Je vous rappelle les conclusions du rapport de la Cour des comptes qui faisait part de ses plus grandes réserves quant aux capacités du CEA et d'EDF à financer les opérations de démantèlement. En effet, le mécanisme de financement ne semblait pas sécurisé : selon la Cour des comptes, dans le cadre de l'ouverture du capital d'AREVA et d'EDF sur des marchés devenus fortement concurrentiels, le risque existait que les conséquences financières de leurs obligations de démantèlement et de gestion de leurs déchets soient mal assurées et que cette charge incombe in fine à l'État.

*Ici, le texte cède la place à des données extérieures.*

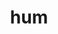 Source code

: ---
layout: ism
title: hum
pretty_title: The Hum.
text: |
    There is an incredibly low frequency hum in my room. Currently trying to find it. Is it real or am I insane. Only time will tell.
pretty_date: February 23rd, 2013
--- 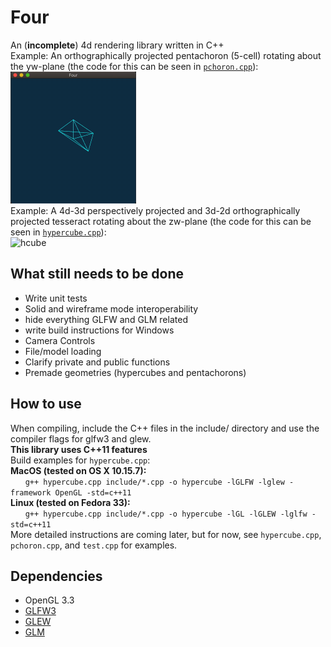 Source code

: # Four
An (**incomplete**) 4d rendering library written in C++  
Example: An orthographically projected pentachoron (5-cell) rotating about the yw-plane (the code for this can be seen in [`pchoron.cpp`](https://github.com/ndm767/Four/blob/main/pchoron.cpp)):  
<img src="https://raw.githubusercontent.com/ndm767/Four/main/pchoronYW.gif" alt="pchoron" width="201" height="211">  
Example: A 4d-3d perspectively projected and 3d-2d orthographically projected tesseract rotating about the zw-plane (the code for this can be seen in [`hypercube.cpp`](https://github.com/ndm767/Four/blob/main/hypercube.cpp)):  
<img src="https://raw.githubusercontent.com/ndm767/Four/main/hypercube.gif" alt="hcube" width="200" height="200">  
## What still needs to be done  
- Write unit tests  
- Solid and wireframe mode interoperability
- hide everything GLFW and GLM related
- write build instructions for Windows
- Camera Controls
- File/model loading
- Clarify private and public functions  
- Premade geometries (hypercubes and pentachorons)
## How to use
When compiling, include the C++ files in the include/ directory and use the compiler flags for glfw3 and glew.  
**This library uses C++11 features**  
Build examples for `hypercube.cpp`:  
**MacOS (tested on OS X 10.15.7):**  
&nbsp;&nbsp;&nbsp;&nbsp;&nbsp;&nbsp;`g++ hypercube.cpp include/*.cpp -o hypercube -lGLFW -lglew -framework OpenGL -std=c++11`  
**Linux (tested on Fedora 33):**  
&nbsp;&nbsp;&nbsp;&nbsp;&nbsp;&nbsp;`g++ hypercube.cpp include/*.cpp -o hypercube -lGL -lGLEW -lglfw -std=c++11`  
More detailed instructions are coming later, but for now, see `hypercube.cpp`, `pchoron.cpp`, and `test.cpp` for examples.
## Dependencies
- OpenGL 3.3
- [GLFW3](https://www.glfw.org/)
- [GLEW](http://glew.sourceforge.net/)
- [GLM](https://github.com/g-truc/glm)

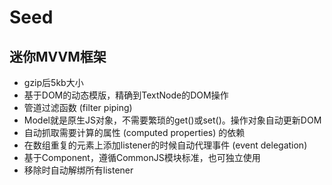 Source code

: # Seed
## 迷你MVVM框架

- gzip后5kb大小
- 基于DOM的动态模版，精确到TextNode的DOM操作
- 管道过滤函数 (filter piping)
- Model就是原生JS对象，不需要繁琐的get()或set()。操作对象自动更新DOM
- 自动抓取需要计算的属性 (computed properties) 的依赖
- 在数组重复的元素上添加listener的时候自动代理事件 (event delegation)
- 基于Component，遵循CommonJS模块标准，也可独立使用
- 移除时自动解绑所有listener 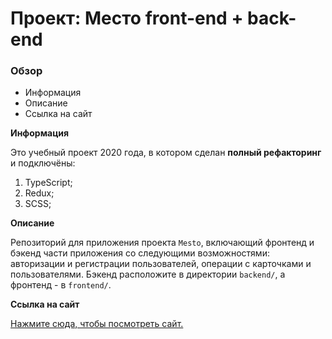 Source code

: # Проект: Место front-end + back-end

### Обзор

* Информация
* Описание
* Ссылка на сайт

**Информация**

Это учебный проект 2020 года, в котором сделан **полный рефакторинг** и подключёны:
1. TypeScript;
2. Redux;
3. SCSS;

**Описание**

Репозиторий для приложения проекта `Mesto`, включающий фронтенд и бэкенд части приложения со следующими возможностями: авторизации и регистрации пользователей, операции с карточками и пользователями. Бэкенд расположите в директории `backend/`, а фронтенд - в `frontend/`. 

**Ссылка на сайт**

[Нажмите сюда, чтобы посмотреть сайт.](https://mesto-frontend-vercel.vercel.app/)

Or, si l'État peut seul se porter garant au regard des enjeux et des risques dans le domaine nucléaire, la crédibilité de cette industrie suppose que les engagements futurs soient assumés techniquement et financièrement et, dans la mesure du raisonnable, que les coûts encourus soient supportés par les consommateurs actuels et non transférés aux générations futures. La réponse de M. Devedjian, ministre de l'industrie de l'époque, ne faisait état d'aucun financement garanti et ne précisait aucun chiffre. C'est malheureusement toujours le cas aujourd'hui.
Il est également utile de rappeler que la COGEMA et EDF ont versé une soulte libératoire de 1, 6 milliard d'euros au CEA, correspondant aux provisions constituées, majorées d'une prime pour risque d'erreur d'évaluation. Mais certains aspects essentiels et non négligeables du démantèlement n'ont pas été intégrés dans le devis initial, à savoir la déconstruction des bâtiments et la dépollution des sols. C'est donc à l'État qu'il reviendra d'en assumer la responsabilité et le financement si EDF et la COGEMA sont libérées de leurs obligations.
En m'appuyant sur ces éléments, j'avais déposé, avec Bernard Piras et un certain nombre de collègues, une proposition de résolution visant à créer une commission d'enquête sénatoriale chargée de vérifier les engagements d'EDF, d'AREVA et du CEA. À l'époque, la commission des affaires économiques de notre assemblée avait rejeté cette proposition, aggravant l'opacité qui prévaut quant à l'avenir de la gestion des déchets nucléaires dans notre pays.
Cette préoccupation reste d'actualité et j'envisage donc, monsieur le ministre, si je ne reçois pas de réponse claire et chiffrée de la part du Gouvernement, de déposer à l'issue de ce débat une nouvelle demande de création d'une commission d'enquête. Accepter la création de cette commission permettrait de lever certains doutes légitimes : la représentation nationale pourrait ainsi faire preuve de transparence dans la gestion de ce dossier.
Pour terminer mon propos, je reprendrai la proposition présentée par notre collègue député Christian Bataille et l'Office parlementaire des choix scientifiques et technologiques, tendant à créer un fonds dédié au financement des recherches sur les déchets radioactifs et leur gestion industrielle. Ce fonds, placé sous la responsabilité de l'État et géré par la Caisse des dépôts et consignations, collecterait les contributions des producteurs de déchets. La proposition du Gouvernement de confier la gestion de ce fonds à l'ANDRA n'est pas raisonnable, car celle-ci ne peut être à la fois gestionnaire et bénéficiaire du fonds. Dans une telle hypothèse, la sécurisation du financement et des actifs dédiés ne serait pas assurée.
C'est pourquoi, monsieur le ministre, nous attendons aujourd'hui de votre part de véritables engagements quant à l'approfondissement des orientations tracées par la loi Bataille en matière de gestion des déchets nucléaires.